(trimmed off the batman/bpf Ccs)
FWIW here's a nicer reproducer that more clearly shows what's really
going on:
#define _GNU_SOURCE
#include <sys/mman.h>
#include <linux/perf_event.h>
#include <linux/hw_breakpoint.h>
#include <fcntl.h>
#include <stdio.h>
#include <stdint.h>
#include <string.h>
#include <syscall.h>
#include <unistd.h>
// for compat with older perf headers
#define uprobe_path config1
int main(int argc, char *argv[])
{
// Find out what type id we need for uprobes
int perf_type_pmu_uprobe;
{
FILE *fp =
fopen("/sys/bus/event_source/devices/uprobe/type", "r");
fscanf(fp, "%d", &perf_type_pmu_uprobe);
fclose(fp);
}
const char *filename = "./bus";
int fd = open(filename, O_RDWR|O_CREAT, 0600);
write(fd, "x", 1);
void *addr = mmap(NULL, 4096,
PROT_READ | PROT_WRITE | PROT_EXEC,
MAP_PRIVATE | MAP_ANONYMOUS, -1, 0);
// Register a perf uprobe on "./bus"
struct perf_event_attr attr = {};
attr.type = perf_type_pmu_uprobe;
attr.uprobe_path = (unsigned long) filename;
syscall(__NR_perf_event_open, &attr, 0, 0, -1, 0);
void *addr2 = mmap(NULL, 2 * 4096,
PROT_NONE,
MAP_PRIVATE, fd, 0);
void *addr3 = mremap((void *) addr2, 4096, 2 * 4096,
MREMAP_MAYMOVE);
mremap(addr3, 4096, 4096, MREMAP_MAYMOVE | MREMAP_FIXED, (void
*) addr2);
return 0;
}
this instantly reproduces this output on current mainline for me:
BUG: Bad rss-counter state mm:(____ptrval____) type:MM_ANONPAGES val:1
AFAICT the worst thing about this bug is that it shows up on anything
that parses logs for "BUG"; it doesn't seem to have any ill effects
other than messing up the rss counters. Although maybe it points to some
underlying problem in uprobes/mm interaction.
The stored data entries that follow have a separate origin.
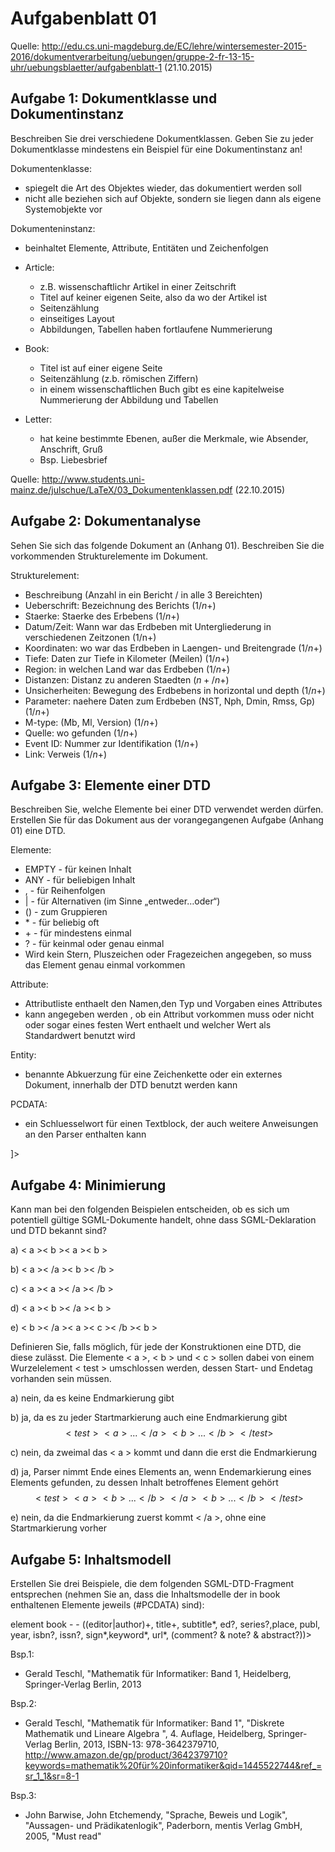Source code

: # Aufgabenblatt 01
Quelle: http://edu.cs.uni-magdeburg.de/EC/lehre/wintersemester-2015-2016/dokumentverarbeitung/uebungen/gruppe-2-fr-13-15-uhr/uebungsblaetter/aufgabenblatt-1 (21.10.2015)

## Aufgabe 1: Dokumentklasse und Dokumentinstanz
Beschreiben Sie drei verschiedene Dokumentklassen. Geben Sie zu jeder Dokumentklasse mindestens ein Beispiel für eine Dokumentinstanz an!

Dokumentenklasse:
* spiegelt die Art des Objektes wieder, das dokumentiert werden soll
* nicht alle beziehen sich auf Objekte, sondern sie liegen dann als eigene Systemobjekte vor

Dokumenteninstanz:
* beinhaltet Elemente, Attribute, Entitäten und Zeichenfolgen

* Article:
  * z.B. wissenschaftlichr Artikel in einer  Zeitschrift
  * Titel auf keiner eigenen Seite, also da wo der Artikel ist
  * Seitenzählung
  * einseitiges Layout
  * Abbildungen, Tabellen haben fortlaufene Nummerierung
* Book:
  * Titel ist auf einer eigene Seite
  * Seitenzählung (z.b. römischen Ziffern)
  * in einem wissenschaftlichen Buch gibt es eine kapitelweise Nummerierung der Abbildung und Tabellen
* Letter:
  * hat keine bestimmte Ebenen, außer die Merkmale, wie Absender, Anschrift, Gruß
  * Bsp. Liebesbrief

Quelle: http://www.students.uni-mainz.de/julschue/LaTeX/03_Dokumentenklassen.pdf (22.10.2015)

## Aufgabe 2: Dokumentanalyse
Sehen Sie sich das folgende Dokument an (Anhang 01). Beschreiben Sie die vorkommenden Strukturelemente im Dokument.

Strukturelement:
* Beschreibung (Anzahl in ein Bericht / in alle 3 Bereichten)
* Ueberschrift: Bezeichnung des Berichts ($1/n+$)
* Staerke: Staerke des Erbebens ($1/n+$)
* Datum/Zeit: Wann war das Erdbeben mit Untergliederung in verschiedenen Zeitzonen (1/n+)
* Koordinaten: wo war das Erdbeben in Laengen- und Breitengrade ($1/n+$)
* Tiefe: Daten zur Tiefe in Kilometer (Meilen) ($1/n+$)
* Region: in welchen Land war das Erdbeben ($1/n+$)
* Distanzen: Distanz zu anderen Staedten ($n+/n+$)
* Unsicherheiten: Bewegung des Erdbebens in horizontal und depth ($1/n+$)
* Parameter: naehere Daten zum Erdbeben (NST, Nph, Dmin, Rmss, Gp) ($1/n+$)
* M-type: (Mb, Ml, Version) ($1/n+$)
* Quelle: wo gefunden ($1/n+$)
* Event ID: Nummer zur Identifikation ($1/n+$)
* Link: Verweis ($1/n+$)

## Aufgabe 3: Elemente einer DTD
Beschreiben Sie, welche Elemente bei einer DTD verwendet werden dürfen. Erstellen Sie für das Dokument aus der vorangegangenen Aufgabe (Anhang 01) eine DTD.

Elemente:
* EMPTY - für keinen Inhalt
* ANY   - für beliebigen Inhalt
* ,     - für Reihenfolgen
* |     - für Alternativen (im Sinne „entweder…oder“)
* ()    - zum Gruppieren
* \*    - für beliebig oft
* \+    - für mindestens einmal
* ?     - für keinmal oder genau einmal
* Wird kein Stern, Pluszeichen oder Fragezeichen angegeben, so muss das Element genau einmal vorkommen

Attribute:
* Attributliste enthaelt den Namen,den Typ und Vorgaben eines Attributes
* kann angegeben werden , ob ein Attribut vorkommen muss oder nicht oder sogar eines festen Wert enthaelt und welcher Wert als Standardwert benutzt wird

Entity:
* benannte Abkuerzung für eine Zeichenkette oder ein externes Dokument, innerhalb der DTD benutzt werden kann

PCDATA:
* ein Schluesselwort für einen Textblock, der auch weitere Anweisungen an den Parser enthalten kann

<!DOCTYPE text [
<!ELEMENT text -- (überschrift, stärke, datum/zeit, koordinaten, tiefe, region, distanzen, unsicherheiten, parameter, m-type, quelle, event id, link)>

<!ELEMENT überschrift -- (#PCDATA)+>

<!ELEMENT stärke -- (#PCDATA)+>

<!ELEMENT datum/zeit -- (#PCDATA)+>

<!ELEMENT koordinaten -- (#PCDATA)+>

<!ELEMENT tiefe	-- (#PCDATA)+>

<!ELEMENT region -- (#PCDATA)+>

<!ELEMENT distanzen -- (#PCDATA)+>

<!ELEMENT unsicherheiten -- (#PCDATA)+>

<!ELEMENT parameter -- (#PCDATA)+>

<!ELEMENT quelle -- (#PCDATA)+>

<!ELEMENT event id -- (#PCDATA)+>

<!ELEMENT link -- (#PCDATA)+>
]>

## Aufgabe 4: Minimierung
Kann man bei den folgenden Beispielen entscheiden, ob es sich um
potentiell gültige SGML-Dokumente handelt, ohne dass SGML-Deklaration
und DTD bekannt sind?

a) < a >< b >< a >< b >

b) < a >< /a >< b >< /b >

c) < a >< a >< /a >< /b >

d) < a >< b >< /a >< b >

e) < b >< /a >< a >< c >< /b >< b >


Definieren Sie, falls möglich, für jede der Konstruktionen eine DTD, die diese zulässt. Die Elemente < a >, < b > und < c > sollen dabei von einem Wurzelelement < test > umschlossen werden, dessen Start- und Endetag vorhanden sein müssen.

a) nein, da es keine Endmarkierung gibt

b) ja, da es zu jeder Startmarkierung auch eine Endmarkierung gibt
$$< test >
< a > ... < /a >
< b > ... < /b >
< /test >$$

c) nein, da zweimal das < a > kommt und dann die erst die Endmarkierung

d) ja, Parser nimmt Ende eines Elements an, wenn Endemarkierung eines Elements gefunden, zu dessen Inhalt betroffenes Element gehört
$$< test >
< a > < b > ... < /b >
< /a >
< b > ... < /b >
< /test >$$

e) nein, da die Endmarkierung zuerst kommt < /a >, ohne eine Startmarkierung vorher

## Aufgabe 5: Inhaltsmodell
Erstellen Sie drei Beispiele, die dem folgenden SGML-DTD-Fragment entsprechen (nehmen Sie an, dass die Inhaltsmodelle der in book enthaltenen Elemente jeweils (#PCDATA) sind):

element book - - \(\(editor\|author)+, title+, subtitle*, ed?, series?,place, publ, year, isbn?, issn?, sign*,keyword*, url*, (comment? & note? & abstract?))>

Bsp.1:
* Gerald Teschl, "Mathematik für Informatiker: Band 1, Heidelberg, Springer-Verlag Berlin, 2013

Bsp.2:
* Gerald Teschl, "Mathematik für Informatiker: Band 1", "Diskrete Mathematik und Lineare Algebra ", 4. Auflage, Heidelberg, Springer-Verlag Berlin, 2013, ISBN-13: 978-3642379710, http://www.amazon.de/gp/product/3642379710?keywords=mathematik%20für%20informatiker&qid=1445522744&ref_=sr_1_1&sr=8-1

Bsp.3:
*  John Barwise, John Etchemendy, "Sprache, Beweis und Logik", "Aussagen- und Prädikatenlogik", Paderborn, mentis Verlag GmbH, 2005, "Must read"
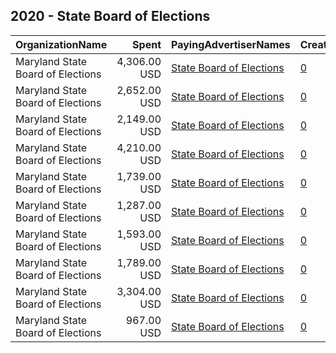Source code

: ## 2020 - State Board of Elections 
|OrganizationName|Spent|PayingAdvertiserNames|CreativeUrls|Impressions|Genders|AgeBrackets|CountryCodes|BillingAddresses|CandidateBallotInformation|
|:---|---:|:---|:---|---:|:---|:---|:---|:---|:---|
|Maryland State Board of Elections|4,306.00 USD|[State Board of Elections](2020/State_Board_of_Elections.md)|[0](https://www.snap.com/political-ads/asset/b15c3ecadc9273a72f81cdbc8c454a87194cd59636003f6006c94b25e6181700?mediaType=jpg)|1,999,920||18+|united states|US||
|Maryland State Board of Elections|2,652.00 USD|[State Board of Elections](2020/State_Board_of_Elections.md)|[0](https://www.snap.com/political-ads/asset/0de4f31e829975884bb3920574eea91349524334c7d5942a1e8c5abbafd4d342?mediaType=mp4)|788,146||18+|united states|US||
|Maryland State Board of Elections|2,149.00 USD|[State Board of Elections](2020/State_Board_of_Elections.md)|[0](https://www.snap.com/political-ads/asset/c723e7a340272b31097868471c9ec85c319fbe54e1278a95c79f719b68ac47a2?mediaType=jpg)|1,029,214||18+|united states|US||
|Maryland State Board of Elections|4,210.00 USD|[State Board of Elections](2020/State_Board_of_Elections.md)|[0](https://www.snap.com/political-ads/asset/ae31fb82689e334ad63a168b66c25826a6f4ac35fcc313f8ac3ba460b89967b0?mediaType=jpg)|916,435||18+|united states|US||
|Maryland State Board of Elections|1,739.00 USD|[State Board of Elections](2020/State_Board_of_Elections.md)|[0](https://www.snap.com/political-ads/asset/ba1105af32030864fa35e39c40265ad7cdde54d4813140d6c3ca4e71faf99e87?mediaType=jpg)|417,008||18+|united states|US||
|Maryland State Board of Elections|1,287.00 USD|[State Board of Elections](2020/State_Board_of_Elections.md)|[0](https://www.snap.com/political-ads/asset/fd1a27ffe085ea0fe3a891a2adcbbec67be64075178a04f06e93026b4de776c8?mediaType=jpg)|262,579||18+|united states|US||
|Maryland State Board of Elections|1,593.00 USD|[State Board of Elections](2020/State_Board_of_Elections.md)|[0](https://www.snap.com/political-ads/asset/4d30a7542e0417b3ecb80e840c228b4933e01b06890d69d24ff2417a6c43c657?mediaType=mp4)|634,458||18+|united states|US||
|Maryland State Board of Elections|1,789.00 USD|[State Board of Elections](2020/State_Board_of_Elections.md)|[0](https://www.snap.com/political-ads/asset/67f17e3912f038c5a4ff2c9e8f08205ce9c5d9460537d8c2c42a46d0de7f8c27?mediaType=mp4)|381,763||18+|united states|US||
|Maryland State Board of Elections|3,304.00 USD|[State Board of Elections](2020/State_Board_of_Elections.md)|[0](https://www.snap.com/political-ads/asset/a998a11528c90b4155a738baba67fbcb41148aa8cf5ed21bc39599207361600e?mediaType=mp4)|727,700||18+|united states|US||
|Maryland State Board of Elections|967.00 USD|[State Board of Elections](2020/State_Board_of_Elections.md)|[0](https://www.snap.com/political-ads/asset/f78defc6cf0255926a8286f2cb7c070c4778a7eb7a16683239312e18c7d8b2d9?mediaType=mp4)|432,365||18+|united states|US||
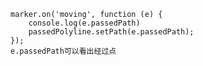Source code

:     marker.on('moving', function (e) {
    	console.log(e.passedPath)
        passedPolyline.setPath(e.passedPath);
    });
    e.passedPath可以看出经过点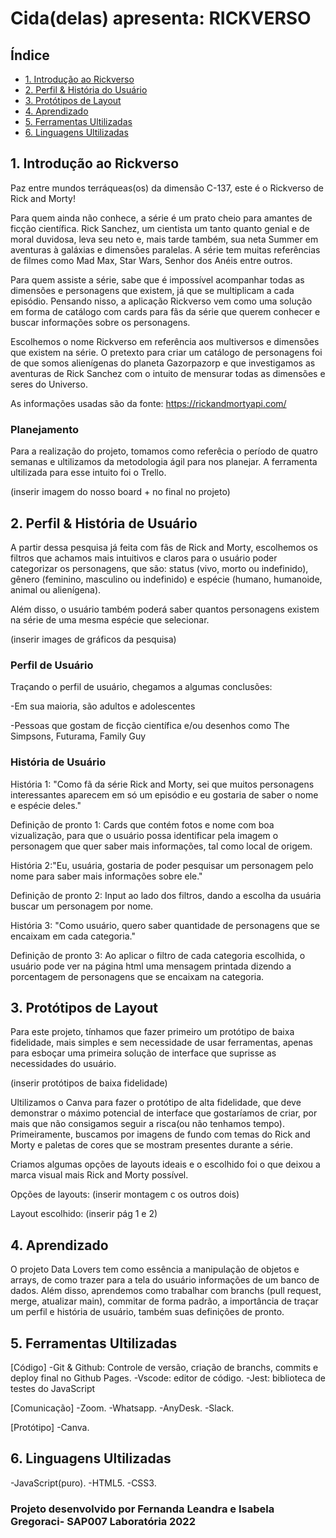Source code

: # Cida(delas) apresenta: RICKVERSO

## Índice

- [1. Introdução ao Rickverso](#1-introdução-ao-rickverso)
- [2. Perfil & História do Usuário](#2-perfil-&-história-do-usuário)
- [3. Protótipos de Layout](#3-protótipos-de-layout)
- [4. Aprendizado](#4-aprendizado)
- [5. Ferramentas Ultilizadas](#5-ferramentas-ultilizadas)
- [6. Linguagens Ultilizadas](#6-linguagens-ultilizadas)


## 1. Introdução ao Rickverso

Paz entre mundos terráqueas(os) da dimensão C-137, este é o Rickverso de Rick and Morty!

Para quem ainda não conhece, a série é um prato cheio para amantes de ficção científica. Rick Sanchez, um cientista um tanto quanto genial e de moral duvidosa, leva seu neto e, mais tarde também, sua neta Summer em aventuras à galáxias e dimensões paralelas. A série tem muitas referências de filmes como Mad Max, Star Wars, Senhor dos Anéis entre outros.

Para quem assiste a série, sabe que é impossível acompanhar todas as dimensões e personagens que existem, já que se multiplicam a cada episódio. Pensando nisso, a aplicação Rickverso vem como uma solução em forma de catálogo com cards para fãs da série que querem conhecer e buscar informações sobre os personagens.

Escolhemos o nome Rickverso em referência aos multiversos e dimensões que existem na série. O pretexto para criar um catálogo de personagens foi de que somos alienígenas do planeta Gazorpazorp e que investigamos as aventuras de Rick Sanchez com o intuito de mensurar todas as dimensões e seres do Universo.

As informações usadas são da fonte: https://rickandmortyapi.com/

### Planejamento

Para a realização do projeto, tomamos como referêcia o período de quatro semanas e ultilizamos da metodologia ágil para nos planejar. A ferramenta ultilizada para esse intuito foi o Trello.

(inserir imagem do nosso board + no final no projeto)


## 2. Perfil & História de Usuário

A partir dessa pesquisa já feita com fãs de Rick and Morty, escolhemos os filtros que achamos mais intuitivos e claros para o usuário poder categorizar os personagens, que são: status (vivo, morto ou indefinido), gênero (feminino, masculino ou indefinido) e espécie (humano, humanoide, animal ou alienígena).

Além disso, o usuário também poderá saber quantos personagens existem  na série de uma mesma espécie que selecionar.

(inserir images de gráficos da pesquisa)

### Perfil de Usuário

Traçando o perfil de usuário, chegamos a algumas conclusões:

-Em sua maioria, são adultos e adolescentes

-Pessoas que gostam de ficção científica e/ou desenhos como The Simpsons, Futurama, Family Guy

### História de Usuário

História 1: "Como fã da série Rick and Morty, sei que muitos personagens interessantes aparecem em só um episódio e eu gostaria de saber o nome e espécie deles."

Definição de pronto 1: Cards que contém fotos e nome com boa vizualização, para que o usuário possa identificar pela imagem o personagem que quer saber mais informações, tal como local de origem.

História 2:"Eu, usuária, gostaria de poder pesquisar um personagem pelo nome para saber mais informações sobre ele."

Definição de pronto 2: Input ao lado dos filtros, dando a escolha da usuária buscar um personagem por nome.

História 3: "Como usuário, quero saber quantidade de personagens que se encaixam em cada categoria."

Definição de pronto 3: Ao aplicar o filtro de cada categoria escolhida, o usuário pode ver na página html uma mensagem printada dizendo a porcentagem de personagens que se encaixam na categoria.


## 3. Protótipos de Layout

Para este projeto, tínhamos que fazer primeiro um protótipo de baixa fidelidade, mais simples e sem necessidade de usar ferramentas, apenas para esboçar uma primeira solução de interface que suprisse as necessidades do usuário.

(inserir protótipos de baixa fidelidade)

Ultilizamos o Canva para fazer o protótipo de alta fidelidade, que deve demonstrar o máximo potencial de interface que gostaríamos de criar, por mais que não consigamos seguir a risca(ou não tenhamos tempo). Primeiramente, buscamos por imagens de fundo com temas do Rick and Morty e paletas de cores que se mostram presentes durante a série.

Criamos algumas opções de layouts ideais e o escolhido foi o que deixou a marca visual mais Rick and Morty possível.

Opções de layouts:
(inserir montagem c os outros dois)

Layout escolhido:
(inserir pág 1 e 2)

## 4. Aprendizado

O projeto Data Lovers tem como essência a manipulação de objetos e arrays, de como trazer para a tela do usuário informações de um banco de dados. Além disso, aprendemos como trabalhar com branchs (pull request, merge, atualizar main), commitar de forma padrão, a importância de traçar um perfil e história de usuário, também suas definições de pronto.

## 5. Ferramentas Ultilizadas

[Código]
-Git & Github: Controle de versão, criação de branchs, commits e deploy final no Github Pages.
-Vscode: editor de código.
-Jest: biblioteca de testes do JavaScript

[Comunicação]
-Zoom.
-Whatsapp.
-AnyDesk.
-Slack.

[Protótipo]
-Canva.

## 6. Linguagens Ultilizadas

-JavaScript(puro).
-HTML5.
-CSS3.

### Projeto desenvolvido por Fernanda Leandra e Isabela Gregoraci- SAP007 Laboratória 2022
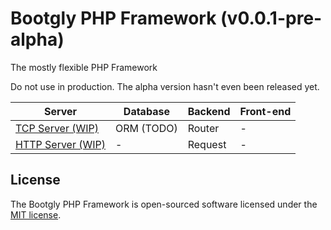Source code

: # Bootgly PHP Framework (v0.0.1-pre-alpha)
The mostly flexible PHP Framework

Do not use in production.
The alpha version hasn't even been released yet.

Server | Database | Backend | Front-end
--- | --- | --- | ---
[TCP Server (WIP)](/blob/master/interfaces/Web/TCP/Server.php) | ORM (TODO) | Router | -
[HTTP Server (WIP)](/blob/master/nodes/Web/HTTP/Server.php) | - | Request | -

## License

The Bootgly PHP Framework is open-sourced software licensed under the [MIT license](https://opensource.org/licenses/MIT).
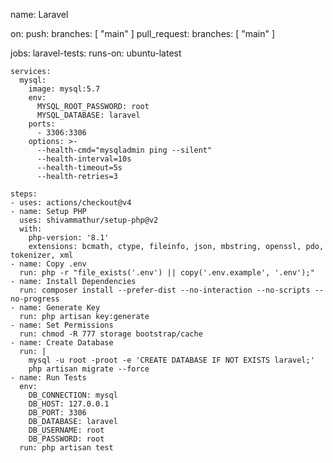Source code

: name: Laravel

on:
  push:
    branches: [ "main" ]
  pull_request:
    branches: [ "main" ]

jobs:
  laravel-tests:
    runs-on: ubuntu-latest

    services:
      mysql:
        image: mysql:5.7
        env:
          MYSQL_ROOT_PASSWORD: root
          MYSQL_DATABASE: laravel
        ports:
          - 3306:3306
        options: >-
          --health-cmd="mysqladmin ping --silent"
          --health-interval=10s
          --health-timeout=5s
          --health-retries=3

    steps:
    - uses: actions/checkout@v4
    - name: Setup PHP
      uses: shivammathur/setup-php@v2
      with:
        php-version: '8.1'
        extensions: bcmath, ctype, fileinfo, json, mbstring, openssl, pdo, tokenizer, xml
    - name: Copy .env
      run: php -r "file_exists('.env') || copy('.env.example', '.env');"
    - name: Install Dependencies
      run: composer install --prefer-dist --no-interaction --no-scripts --no-progress
    - name: Generate Key
      run: php artisan key:generate
    - name: Set Permissions
      run: chmod -R 777 storage bootstrap/cache
    - name: Create Database
      run: |
        mysql -u root -proot -e 'CREATE DATABASE IF NOT EXISTS laravel;'
        php artisan migrate --force
    - name: Run Tests
      env:
        DB_CONNECTION: mysql
        DB_HOST: 127.0.0.1
        DB_PORT: 3306
        DB_DATABASE: laravel
        DB_USERNAME: root
        DB_PASSWORD: root
      run: php artisan test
If I enable the "rss_stat" tracepoint and set ftrace_dump_on_oops=1, I
see a trace roughly like this:
perf_event_open()
mmap(2 * 4096):
- uprobe_mmap()
- install_breakpoint()
- __replace_page()
- rss_stat: mm_id=0 curr=1 member=1 size=53248B
mremap(4096 => 2 * 4096):
- install_breakpoint()
- __replace_page()
- rss_stat: mm_id=0 curr=1 member=1 size=57344B
- unmap_page_range()
- rss_stat: mm_id=0 curr=1 member=1 size=53248B
mremap(4096 => 4096):
- move_vma()
- copy_vma()
- vma_merge()
- install_breakpoint()
- __replace_page()
- rss_stat: mm_id=0 curr=1 member=1 size=57344B
- do_munmap()
- install_breakpoint():
- __replace_page()
- rss_stat: mm_id=0 curr=1 member=1 size=61440B
- unmap_page_range():
- rss_stat: mm_id=0 curr=1 member=1 size=57344B
exit()
- exit_mmap()
- unmap_page_range():
- rss_stat: mm_id=0 curr=0 member=1 size=45056B
- unmap_page_range():
- rss_stat: mm_id=0 curr=0 member=1 size=32768B
- unmap_page_range():
- rss_stat: mm_id=0 curr=0 member=1 size=20480B
- unmap_page_range():
- rss_stat: mm_id=0 curr=0 member=1 size=16384B
- unmap_page_range():
- rss_stat: mm_id=0 curr=0 member=1 size=4096B
What strikes me here is that at the end of the first mremap(), we have
size 53248B (13 pages), but at the end of the second mremap(), we have
size 57344B (14 pages), even though the second mremap() is only moving 1
page. So the second mremap() is bumping it up twice, but then only
bumping down once.
Vegard